■ Saved data entries
______________________________
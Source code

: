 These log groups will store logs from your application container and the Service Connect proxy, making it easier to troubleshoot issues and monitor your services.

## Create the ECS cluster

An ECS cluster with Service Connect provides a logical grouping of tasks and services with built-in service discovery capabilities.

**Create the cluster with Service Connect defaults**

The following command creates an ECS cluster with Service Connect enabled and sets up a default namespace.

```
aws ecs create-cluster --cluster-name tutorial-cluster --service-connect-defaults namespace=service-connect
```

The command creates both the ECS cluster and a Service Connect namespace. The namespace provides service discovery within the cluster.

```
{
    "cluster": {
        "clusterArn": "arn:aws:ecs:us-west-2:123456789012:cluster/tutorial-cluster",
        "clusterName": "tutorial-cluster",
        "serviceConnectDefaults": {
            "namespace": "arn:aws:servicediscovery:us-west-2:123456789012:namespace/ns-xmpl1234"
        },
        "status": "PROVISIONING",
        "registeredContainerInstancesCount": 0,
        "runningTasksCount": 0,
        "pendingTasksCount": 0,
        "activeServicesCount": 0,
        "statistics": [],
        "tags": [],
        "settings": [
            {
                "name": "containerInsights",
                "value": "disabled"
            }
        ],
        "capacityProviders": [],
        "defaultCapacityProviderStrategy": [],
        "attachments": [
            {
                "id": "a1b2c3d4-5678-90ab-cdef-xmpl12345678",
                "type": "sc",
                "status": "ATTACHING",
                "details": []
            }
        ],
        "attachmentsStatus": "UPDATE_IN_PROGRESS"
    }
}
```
______________________________
■ TASK DIRECTIONS
Count up the lines in the entries that hold "west", and respond with that count and no other text.

■ EXERCISE ANSWER
2